Welcome to episode 225 of The Digital Life, a show about our insights into the future of design and technology. I’m your host, Jon Follett, and with me is founder and co-host Dirk Knemeyer.
For our podcast topic this week, we’re going to continue with part two of our multi-episode discussion about the evolution of software and the future of computing, looking at how a handful of advances, such as artificial intelligence, the Internet of Things, neuroscience, and additive fabrication, will come together to transform software and hardware into something new, which we’re calling smartware. Smartware are computing systems that require little active user input, integrate the digital and physical worlds, and are continually learning on their own. In addition to our podcast discussion, we’re happy to announce a six part monthly series on smartware in partnership with our friends at respected and experienced publication UX Matters, which will be starting later this month with the September 25th issue. So today we’re continuing our discussion, this time about the smartware transformation, which is an overview of smartware and sort of the big picture of our thesis around the different technologies that are coming together.
So we’re contending that this evolution is enabled by four major advances in science and technology that are cresting all at the same time. Artificial intelligence, science including neuroscience and genomics, the Internet of Things, and additive fabrication, 3D printing, creating sort of physical from digital. You might also want to include virtual reality as part of that, which is of course the digital overlay on physical, or augmented reality.
I think about these things as hardware that compress time, space, and distance.
So let’s start off by talking about this new fascination and discovery that we’re having around artificial intelligent. It seems, Dirk, that artificial intelligence is really having a big moment right now, wouldn’t you say?
It is. And over the years, since artificial intelligence as a field first began at a retreat of academics in the early 1950s, artificial intelligence has had many moments in the sun. And there’s a cycle where there’s some kind of advance or something interesting happens out of the artificial intelligence community, the media galvanizes around it, has all kinds of giant wild predictions about artificial life and science fiction stuff. The world gets excited, people throw money at it, nothing really comes of it, and it kind of fades away again. So there being a hype machine around artificial intelligence is nothing new to this moment. It’s just the most recent of the hype machines. Now, this time I would say the hype is more deserved than some of the past instances.

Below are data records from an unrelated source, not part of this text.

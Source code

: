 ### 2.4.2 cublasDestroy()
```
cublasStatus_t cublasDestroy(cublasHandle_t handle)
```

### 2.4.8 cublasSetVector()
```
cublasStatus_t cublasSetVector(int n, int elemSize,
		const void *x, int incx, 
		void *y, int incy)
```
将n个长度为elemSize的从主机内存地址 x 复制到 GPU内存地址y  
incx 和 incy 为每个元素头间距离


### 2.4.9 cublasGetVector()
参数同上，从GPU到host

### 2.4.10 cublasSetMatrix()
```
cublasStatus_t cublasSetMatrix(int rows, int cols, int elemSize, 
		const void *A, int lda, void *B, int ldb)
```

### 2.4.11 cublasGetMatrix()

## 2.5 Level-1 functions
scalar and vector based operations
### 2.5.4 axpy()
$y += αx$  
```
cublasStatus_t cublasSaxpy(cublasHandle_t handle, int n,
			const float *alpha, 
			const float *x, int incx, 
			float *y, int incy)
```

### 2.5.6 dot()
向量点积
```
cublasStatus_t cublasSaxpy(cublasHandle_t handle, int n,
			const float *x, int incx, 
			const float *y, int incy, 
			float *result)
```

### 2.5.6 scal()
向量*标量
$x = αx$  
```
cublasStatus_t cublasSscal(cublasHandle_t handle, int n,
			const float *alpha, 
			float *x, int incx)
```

Machine learning specifically as an approach to artificial intelligence, which is not new, it’s just for a long time was not the prevailing theory. It was not the theory that experts in AI for the most part, other than the people who are proponents of it, thought would be the correct sort of winning theory on AI. But certainly at the moment, for the problems that it’s solving today, machine learning has made some tremendous advances and gains.
And the result of which are things such as artificial intelligence now being able to, for example, beat humans in the most complicated of strategy games. First chess, which precedes this time period, it goes back to the 1990s. But more recently Go, which was thought of as the game that AI could never defeat, given the number of permutations and the complexity in that game. But even more recently now, AI is defeating professional humans in poker, which once Go was achieved, no no, poker’s the real test, because of the aspects of bluffing and betting and the different complexities that go there. But AI has crushed that as well. And there are other examples of machine learning successes, certainly, but in ways that the public can sort of understand and identify with, AI machine learning conquering humans in the hardest strategy games is one of the easiest to wrap your head around.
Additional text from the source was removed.